/ 16 March 2016

Surviving El Niño

The worst drought in 35 years. Ruined crops. Livestock lying dead in parched river beds. The risk of torrential flooding and deadly mudslides on the rise. As hunger becomes more widespread and food less plentiful, millions of people’s livelihoods, even lives, are in grave jeopardy.

Across much of southern and east Africa, the intense effects of El Niño – a global weather event caused by rising sea surface temperatures – are leaving a wide wake of devastation. And, as with all such disasters, children and women are suffering most of all.

Already, one million children are experiencing severe acute malnutrition (SAM) – a condition from which few young children can recover if they do not receive immediate treatment. 

In Ethiopia, where 10 million people are affected by drought, an estimated 435,000 children are at risk and will require urgent treatment for SAM. In Malawi, almost half of all children under five are already stunted and at risk of developing SAM. In Zimbabwe, malnutrition rates in children are among their highest in 15 years.

In Lesotho, severe water shortages are taking an especially high toll on women, children, people with disabilities and the elderly.

In southern Africa, huge areas of cropland devastated by drought and poor harvests last year have sent maize prices sky rocketing, bringing rural communities to their knees following the hottest temperatures in the last decade. The forthcoming harvest in southern parts of Mozambique and Zimbabwe is forecast to be a total failure.  

In many countries, resources are reaching their limits. National capacities, stressed by economic hardships on top of drought, are strained to the breaking point – greatly constraining the ability of governments to expand safety nets and other social protection systems.

Even in Ethiopia, which has among the most sophisticated safety net systems on the continent, and where the government has invested more than US$380 million since last year – US$272 million since January 2016 – to protect its people from this crisis, needs are rapidly outstripping resources.  

Relief programmes are being scaled up to meet rising needs, but to save lives and prevent decades of development progress from being irreversibly eroded, more must be done. We need to provide more people with desperately needed cash and food assistance. We need to reach more children with specialised nutritional support to stop greater numbers from becoming malnourished. And we need to expand social safety nets that buffer the impact of this crisis, such as school feeding programmes so children from poor families get at least one good meal a day. The urgency of the situation is irrefutable. But humanitarian aid is not keeping pace with the tremendous needs. Not even close. In fact, there is a staggering funding gap – and it is a tragedy in the making. 

UNICEF’s appeals for El Niño relief in east and southern Africa are only 22 per cent funded.
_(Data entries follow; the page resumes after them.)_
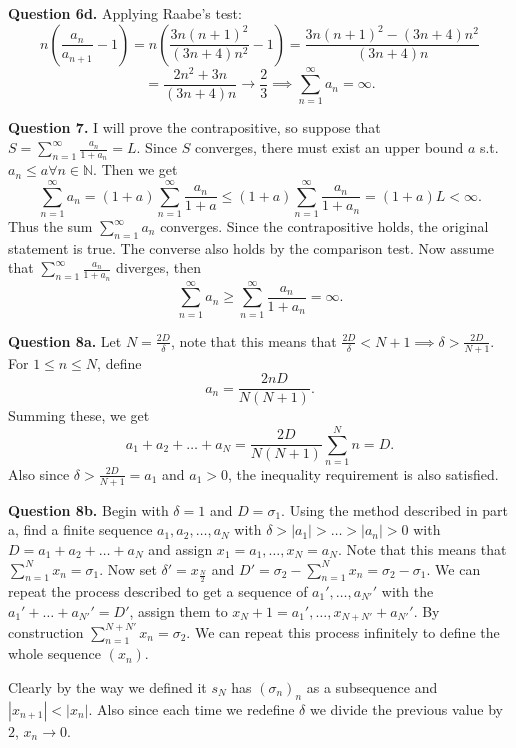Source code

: \documentclass[letterpaper, reqno,11pt]{article}
\begin{document}
{\medskip\noindent\bf Question 6d.} Applying Raabe's test:
\[
    n\left( \frac{a_n}{a_{n+1}}-1 \right) =n\left( \frac{3n(n+1)^2}{\left( 3n+4 \right) n^2}-1 \right)=\frac{3n(n+1)^2-(3n+4)n^2}{(3n+4)n}
\]
\[
=\frac{2n^2+3n}{(3n+4)n}\to \frac{2}{3}\implies \sum_{n=1}^{\infty}a_n=\infty
.\]

\newpage\phantom{blabla}
\newpage

{\medskip\noindent\bf Question 7.} I will prove the contrapositive, so suppose that $S=\sum_{n=1}^{\infty}\frac{a_n}{1+a_n}=L$. Since $S$ converges, there must exist an upper bound $a$ s.t. $a_n\leq a\forall n\in \mathbb{N}$. Then we get
\[
\sum_{n=1}^{\infty}a_n=(1+a)\sum_{n=1}^{\infty}\frac{a_n}{1+a}\leq (1+a)\sum_{n=1}^{\infty} \frac{a_n}{1+a_n}=(1+a)L<\infty
.\]
Thus the sum $\sum_{n=1}^{\infty}a_n$ converges. Since the contrapositive holds, the original statement is true. The converse also holds by the comparison test. Now assume that $\sum_{n=1}^{\infty} \frac{a_n}{1+a_n}$ diverges, then
\[
\sum_{n=1}^{\infty}a_n\geq \sum_{n=1}^{\infty} \frac{a_n}{1+a_n}=\infty
.\]

\newpage\phantom{blabla}
\newpage

{\medskip\noindent\bf Question 8a.} Let $N=\frac{2D}{\delta}$, note that this means that $\frac{2D}{\delta}<N+1\implies \delta> \frac{2D}{N+1}$. For $1\leq n\leq N$, define
\[
a_{n}=\frac{2nD}{N(N+1)}
.\]
Summing these, we get
\[
a_1+a_2+\ldots+a_N= \frac{2D}{N(N+1)}\sum_{n=1}^{N}n=D
.\]
Also since $\delta>\frac{2D}{N+1}=a_1$ and $a_1>0$, the inequality requirement is also satisfied.

{\medskip\noindent\bf Question 8b.} Begin with $\delta=1$ and $D=\sigma_1$. Using the method described in part a, find a finite sequence $a_1,a_2,\ldots,a_N$ with $\delta>|a_1|>\ldots>|a_n|>0$ with $D=a_1+a_2+\ldots+a_N$ and assign $x_1=a_1,\ldots,x_N=a_N$. Note that this means that $\sum_{n=1}^{N}x_n=\sigma_1$. Now set $\delta'=x_\frac{N}{2}$ and $D'=\sigma_2-\sum_{n=1}^{N}x_n=\sigma_2-\sigma_1$. We can repeat the process described to get a sequence of $a_1',\ldots,a_{N'}'$ with the $a_1'+\ldots+a_{N'}'=D'$, assign them to $x_N+1=a_1',\ldots,x_{N+N'}+a_{N'}'$. By construction $\sum_{n=1}^{N+N'}x_n=\sigma_2$. We can repeat this process infinitely to define the whole sequence $(x_n)$.

Clearly by the way we defined it $s_N$ has $(\sigma_n)_n$ as a subsequence and $|x_{n+1}|<\left| x_n \right| $. Also since each time we redefine $\delta$ we divide the previous value by $2$, $x_{n}\to 0$.

\newpage\phantom{blabla}
\newpage
\end{document}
Zimbabwe is approaching a near total funding gap – and Swaziland and Lesotho have received no funding at all. 

In southern Africa, the World Food Programme has received only one-third of the funding it needs for the next six months, with US$200 million urgently needed. Alarmingly, this figure does not reflect new requirements now being assessed in communities where drought has decimated prospects for next month’s main harvest.

The overall shortfall for all humanitarian needs in Ethiopia until the end of 2016 stands at US$670 million. Most of this is for food and nutrition assistance. 

The combination of growing funding needs and dwindling resources is a recipe for catastrophe. It cannot go on without tremendous and terrible consequences.    Certainly, international donors are besieged by ever-growing competition for humanitarian resources in a world where needs generated by prolonged conflicts, chronic crises and climate-change related emergencies are on the rise. But among these competing needs, Africa must be a priority. 

The cost of inaction is enormous. Cost of Hunger in Africa studies commissioned by the African Union reveal the impact of undernutrition on productivity in countries that cannot afford economic setbacks: more than 16 per cent of Gross Domestic Product lost in Ethiopia each year; in Malawi, more than 10 percent. 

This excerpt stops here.